* [REQUIRED WORK] Which lines below contain "https"? Pull them out.

──────── THE RECORDS

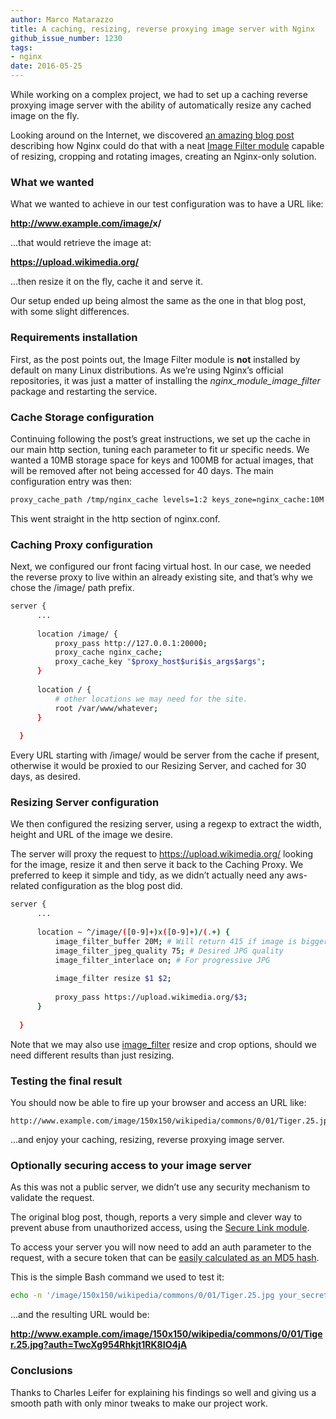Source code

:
 ```yaml
---
author: Marco Matarazzo
title: A caching, resizing, reverse proxying image server with Nginx
github_issue_number: 1230
tags:
- nginx
date: 2016-05-25
---
```




While working on a complex project, we had to set up a caching reverse proxying image server with the ability of automatically resize any cached image on the fly.

Looking around on the Internet, we discovered [an amazing blog post](http://charlesleifer.com/blog/nginx-a-caching-thumbnailing-reverse-proxying-image-server-/) describing how Nginx could do that with a neat [Image Filter module](https://nginx.org/en/docs/http/ngx_http_image_filter_module.html) capable of resizing, cropping and rotating images, creating an Nginx-only solution.

### What we wanted

What we wanted to achieve in our test configuration was to have a URL like:

**http://www.example.com/image/<width>x<height>/<URL>**

...that would retrieve the image at:

**https://upload.wikimedia.org/<URL>**

...then resize it on the fly, cache it and serve it.

Our setup ended up being almost the same as the one in that blog post, with some slight differences.

### Requirements installation

First, as the post points out, the Image Filter module is **not** installed by default on many Linux distributions. As we’re using Nginx’s official repositories, it was just a matter of installing the *nginx_module_image_filter* package and restarting the service.

### Cache Storage configuration

Continuing following the post’s great instructions, we set up the cache in our main http section, tuning each parameter to fit ur specific needs. We wanted a 10MB storage space for keys and 100MB for actual images, that will be removed after not being accessed for 40 days. The main configuration entry was then:

```bash
proxy_cache_path /tmp/nginx_cache levels=1:2 keys_zone=nginx_cache:10M max_size=100M inactive=40d;
```

This went straight in the http section of nginx.conf.

### Caching Proxy configuration

Next, we configured our front facing virtual host. In our case, we needed the reverse proxy to live within an already existing site, and that’s why we chose the /image/ path prefix.

```bash
server {
      ...
  
      location /image/ {
          proxy_pass http://127.0.0.1:20000;
          proxy_cache nginx_cache;
          proxy_cache_key "$proxy_host$uri$is_args$args";
      }
  
      location / {
          # other locations we may need for the site.
          root /var/www/whatever;
      }
  
  }
```

  

Every URL starting with /image/ would be server from the cache if present, otherwise it would be proxied to our Resizing Server, and cached for 30 days, as desired.

### Resizing Server configuration

We then configured the resizing server, using a regexp to extract the width, height and URL of the image we desire.

The server will proxy the request to https://upload.wikimedia.org/ looking for the image, resize it and then serve it back to the Caching Proxy. We preferred to keep it simple and tidy, as we didn’t actually need any aws-related configuration as the blog post did.

```bash
server {
      ...
  
      location ~ ^/image/([0-9]+)x([0-9]+)/(.+) {
          image_filter_buffer 20M; # Will return 415 if image is bigger than this
          image_filter_jpeg_quality 75; # Desired JPG quality
          image_filter_interlace on; # For progressive JPG
  
          image_filter resize $1 $2;
  
          proxy_pass https://upload.wikimedia.org/$3;
      }
  
  }
```

Note that we may also use [image_filter](https://nginx.org/en/docs/http/ngx_http_image_filter_module.html#image_filter) resize and crop options, should we need different results than just resizing.

### Testing the final result

You should now be able to fire up your browser and access an URL like:

```nohighlight
http://www.example.com/image/150x150/wikipedia/commons/0/01/Tiger.25.jpg
```

...and enjoy your caching, resizing, reverse proxying image server.

### Optionally securing access to your image server

As this was not a public server, we didn’t use any security mechanism to validate the request.

The original blog post, though, reports a very simple and clever way to prevent abuse from unauthorized access, using the [Secure Link module](https://nginx.org/en/docs/http/ngx_http_secure_link_module.html).

To access your server you will now need to add an auth parameter to the request, with a secure token that can be [easily calculated as an MD5 hash](https://nginx.org/en/docs/http/ngx_http_secure_link_module.html#secure_link_md5).

This is the simple Bash command we used to test it:

```bash
echo -n '/image/150x150/wikipedia/commons/0/01/Tiger.25.jpg your_secret' | openssl md5 -binary | openssl base64 | tr +/ -_ | tr -d =
```

...and the resulting URL would be:

**http://www.example.com/image/150x150/wikipedia/commons/0/01/Tiger.25.jpg?auth=TwcXg954Rhkjt1RK8IO4jA**

### Conclusions

Thanks to Charles Leifer for explaining his findings so well and giving us a smooth path with only minor tweaks to make our project work.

────────────────

* [YOUR RESPONSE]
Looking around on the Internet, we discovered [an amazing blog post](http://charlesleifer.com/blog/nginx-a-caching-thumbnailing-reverse-proxying-image-server-/) describing how Nginx could do that with a neat [Image Filter module](https://nginx.org/en/docs/http/ngx_http_image_filter_module.html) capable of resizing, cropping and rotating images, creating an Nginx-only solution.
**https://upload.wikimedia.org/<URL>**
The server will proxy the request to https://upload.wikimedia.org/ looking for the image, resize it and then serve it back to the Caching Proxy. We preferred to keep it simple and tidy, as we didn’t actually need any aws-related configuration as the blog post did.
          proxy_pass https://upload.wikimedia.org/$3;
Note that we may also use [image_filter](https://nginx.org/en/docs/http/ngx_http_image_filter_module.html#image_filter) resize and crop options, should we need different results than just resizing.
The original blog post, though, reports a very simple and clever way to prevent abuse from unauthorized access, using the [Secure Link module](https://nginx.org/en/docs/http/ngx_http_secure_link_module.html).
To access your server you will now need to add an auth parameter to the request, with a secure token that can be [easily calculated as an MD5 hash](https://nginx.org/en/docs/http/ngx_http_secure_link_module.html#secure_link_md5).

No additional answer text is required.